O MPF defende que a mediação seja tratada em âmbito federal, por se tratar de área indígena homologada e demarcada.
O procurador da República Felipe Moura Palha afirmou que considera a origem dos conflitos atuais baseada nos seguintes pontos:
- a Terra Indígena Turé Mariquita está estrangulada por plantações da empresa, sem zona de amortecimento que deveria existir de pelo menos dez quilômetros de distância entre os cultivos e a área indígena;
- não houve licenciamento ambiental da atividade da BBF
- e o povo Tembé sofre graves impactos ambientais que não foram avaliados em estudo de impacto ambiental.
Segundo Palha, a mesma situação aflige duas comunidades quilombolas, também cercadas por plantações de dendê: a comunidade Alto Acará e a Nova Betel. “Há áreas compradas pela empresa que são, na verdade, território reivindicado por quilombolas e indígenas”, afirma o MPF.
“A falha do estado do Pará no licenciamento da atividade econômica está na gênese dos conflitos. Nunca houve consulta prévia, livre e informada e não existe diálogo de boa fé sem isso, nem sem os estudos de impactos”, disse o procurador da República Felipe de Moura Palha.
Os indígenas também defendem a federalização. “Foi criado um comitê, que os indígenas e o MPF não vão participar por entenderem que se trata de uma reserva da União, portanto uma Terra Indígena homologada e demarcada, o que não seria competência do Estado julgar a situação.
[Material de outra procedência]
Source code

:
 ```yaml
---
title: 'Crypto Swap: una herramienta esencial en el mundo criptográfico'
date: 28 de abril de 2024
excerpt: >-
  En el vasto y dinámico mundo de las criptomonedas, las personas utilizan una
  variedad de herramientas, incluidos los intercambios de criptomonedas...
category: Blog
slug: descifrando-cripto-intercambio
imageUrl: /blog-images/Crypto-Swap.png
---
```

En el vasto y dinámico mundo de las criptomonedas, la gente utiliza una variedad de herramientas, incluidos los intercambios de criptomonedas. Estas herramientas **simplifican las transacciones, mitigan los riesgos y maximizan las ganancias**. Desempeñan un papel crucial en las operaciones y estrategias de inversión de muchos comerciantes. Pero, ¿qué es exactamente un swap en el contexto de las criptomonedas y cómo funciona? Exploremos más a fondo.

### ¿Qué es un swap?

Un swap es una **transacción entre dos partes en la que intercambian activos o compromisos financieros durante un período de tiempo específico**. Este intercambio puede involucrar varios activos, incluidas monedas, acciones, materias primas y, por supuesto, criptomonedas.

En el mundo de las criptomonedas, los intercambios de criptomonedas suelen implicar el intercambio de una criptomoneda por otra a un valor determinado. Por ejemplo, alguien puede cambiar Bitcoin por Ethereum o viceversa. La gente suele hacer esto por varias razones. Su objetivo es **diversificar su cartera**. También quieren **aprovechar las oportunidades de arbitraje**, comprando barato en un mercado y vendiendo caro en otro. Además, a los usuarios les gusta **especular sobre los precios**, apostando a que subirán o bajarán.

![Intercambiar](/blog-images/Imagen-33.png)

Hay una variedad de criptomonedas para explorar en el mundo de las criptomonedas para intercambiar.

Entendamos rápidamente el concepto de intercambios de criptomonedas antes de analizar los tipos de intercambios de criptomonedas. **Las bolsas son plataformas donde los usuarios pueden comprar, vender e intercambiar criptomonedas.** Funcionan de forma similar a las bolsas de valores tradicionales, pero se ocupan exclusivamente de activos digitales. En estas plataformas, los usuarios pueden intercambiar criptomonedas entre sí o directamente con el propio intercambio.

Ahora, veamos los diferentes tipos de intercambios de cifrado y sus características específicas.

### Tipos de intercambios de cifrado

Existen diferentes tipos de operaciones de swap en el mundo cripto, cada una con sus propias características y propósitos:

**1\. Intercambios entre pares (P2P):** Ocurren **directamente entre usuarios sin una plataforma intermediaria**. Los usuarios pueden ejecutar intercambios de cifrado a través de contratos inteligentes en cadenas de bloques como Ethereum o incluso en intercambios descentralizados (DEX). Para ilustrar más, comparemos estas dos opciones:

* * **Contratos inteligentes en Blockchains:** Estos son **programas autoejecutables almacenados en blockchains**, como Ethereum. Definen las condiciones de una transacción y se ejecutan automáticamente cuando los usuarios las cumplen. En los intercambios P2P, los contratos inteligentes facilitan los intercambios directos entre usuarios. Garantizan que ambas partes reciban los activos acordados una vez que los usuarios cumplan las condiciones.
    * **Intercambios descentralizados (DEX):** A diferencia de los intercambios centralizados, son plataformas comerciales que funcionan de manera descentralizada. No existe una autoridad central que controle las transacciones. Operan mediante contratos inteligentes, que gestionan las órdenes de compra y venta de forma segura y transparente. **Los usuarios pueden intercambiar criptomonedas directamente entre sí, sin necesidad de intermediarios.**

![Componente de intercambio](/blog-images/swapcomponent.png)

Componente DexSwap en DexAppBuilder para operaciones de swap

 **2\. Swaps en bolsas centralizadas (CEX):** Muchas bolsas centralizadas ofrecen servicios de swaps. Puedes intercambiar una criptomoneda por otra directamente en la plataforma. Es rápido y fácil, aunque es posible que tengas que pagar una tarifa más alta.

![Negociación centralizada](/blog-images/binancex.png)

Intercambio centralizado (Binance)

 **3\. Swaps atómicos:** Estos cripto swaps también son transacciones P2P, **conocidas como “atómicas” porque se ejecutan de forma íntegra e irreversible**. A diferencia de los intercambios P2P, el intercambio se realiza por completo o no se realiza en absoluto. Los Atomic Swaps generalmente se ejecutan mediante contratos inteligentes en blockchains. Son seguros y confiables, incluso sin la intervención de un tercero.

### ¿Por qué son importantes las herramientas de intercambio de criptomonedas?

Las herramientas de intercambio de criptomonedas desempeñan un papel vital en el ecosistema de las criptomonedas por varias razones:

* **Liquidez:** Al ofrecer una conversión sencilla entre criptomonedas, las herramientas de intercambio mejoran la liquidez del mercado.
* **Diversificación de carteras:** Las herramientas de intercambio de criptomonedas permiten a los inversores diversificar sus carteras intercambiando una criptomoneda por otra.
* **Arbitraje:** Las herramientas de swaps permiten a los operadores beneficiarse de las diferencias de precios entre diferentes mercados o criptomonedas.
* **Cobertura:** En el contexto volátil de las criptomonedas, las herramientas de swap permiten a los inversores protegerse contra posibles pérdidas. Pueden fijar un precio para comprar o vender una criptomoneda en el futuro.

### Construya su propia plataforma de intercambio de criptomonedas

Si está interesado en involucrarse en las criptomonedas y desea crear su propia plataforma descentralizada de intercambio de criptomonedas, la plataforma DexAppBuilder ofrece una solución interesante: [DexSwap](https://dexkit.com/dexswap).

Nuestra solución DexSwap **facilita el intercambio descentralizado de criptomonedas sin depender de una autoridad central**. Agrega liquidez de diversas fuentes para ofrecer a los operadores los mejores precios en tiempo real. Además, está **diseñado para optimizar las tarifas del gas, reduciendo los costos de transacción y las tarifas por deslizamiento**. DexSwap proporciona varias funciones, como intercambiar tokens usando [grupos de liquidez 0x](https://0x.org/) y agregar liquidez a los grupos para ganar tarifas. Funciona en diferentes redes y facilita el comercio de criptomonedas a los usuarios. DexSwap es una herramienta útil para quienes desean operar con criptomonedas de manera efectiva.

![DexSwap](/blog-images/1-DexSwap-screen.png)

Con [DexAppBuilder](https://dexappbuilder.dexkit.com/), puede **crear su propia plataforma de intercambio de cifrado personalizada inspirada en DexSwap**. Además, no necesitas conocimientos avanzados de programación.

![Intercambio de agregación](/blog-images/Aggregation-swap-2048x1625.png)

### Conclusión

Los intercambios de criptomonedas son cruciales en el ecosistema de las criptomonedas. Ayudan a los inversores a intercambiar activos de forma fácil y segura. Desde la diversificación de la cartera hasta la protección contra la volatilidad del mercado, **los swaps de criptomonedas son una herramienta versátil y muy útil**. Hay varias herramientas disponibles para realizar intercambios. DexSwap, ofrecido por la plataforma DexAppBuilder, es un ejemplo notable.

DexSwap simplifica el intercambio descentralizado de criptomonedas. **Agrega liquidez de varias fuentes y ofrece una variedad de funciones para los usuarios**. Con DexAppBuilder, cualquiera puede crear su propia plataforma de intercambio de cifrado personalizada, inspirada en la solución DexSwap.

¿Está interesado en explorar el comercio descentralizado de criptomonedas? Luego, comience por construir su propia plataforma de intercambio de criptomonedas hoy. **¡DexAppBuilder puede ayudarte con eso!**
Ou seja, nesse comitê só estarão os órgãos competentes e a BBF, porque as comunidades tradicionais não se sentem representadas”.
Já a BBF disse que os representantes da empresa “reforçaram a necessidade de cumprimento de decisões liminares em ações de reintegração de posse de áreas de plantio na região” e que as autoridades presentes na reunião “ao serem informadas da quantidade de furtos de frutos, máquinas e equipamentos das áreas invadidas, manifestaram preocupação reforçando a necessidade de atuação imediata das forças policiais locais”.
A empresa estima perda de R$50 milhões provocada pela manifestação dos indígenas. Por outro lado, os indígenas apontam que as comunidades envolvendo indígenas, quilombolas e ribeirinhos se voltaram contra o descaso frente à contaminação, ameaças e criminalização por parte do empreendimento.
O que diz a BBF
A BBF divulgou uma nota sobre o assunto – confira na íntegra:
“A reunião convocada pelo Ouvidor Agrário Desembargador Mairton Marques Carneiro teve origem no pedido da BBF em razão da ampliação das invasões (atualmente 6 mil hectares de plantio de palma de óleo) e inúmeras subtrações de frutos, maquinários e equipamentos que já acumulam um prejuízo de mais de 50 milhões de reais.
O pleito apresentado pela BBF na reunião foi o cumprimento voluntário e pacífico de ordens judiciais de desocupação dos plantios invadidos, que são foco de atuação de associação criminosa, já tendo ocorrido a morte de três pessoas aliciadas para se aventurarem nessas áreas, sem uso de equipamento de segurança (EPIs) e sem o treinamento adequado às atividades de colheita.
O Ministério Público Federal (MPF), mesmo sendo comunicado desde novembro de 2021 sobre todas as ocorrências registradas, mencionou que, somente a partir da reunião do dia 1º de abril, começaria a avaliar a situação narrada pela empresa. A BBF entende que esse posicionamento não auxilia na resolução dos conflitos e não proporciona a pacificação na região.
Ainda que existisse algum pleito formal de ampliação de território indígena e quilombola, o que não é o caso, a empresa avalia que não há justificativas para que as autoridades deixem de agir no cumprimento da lei.”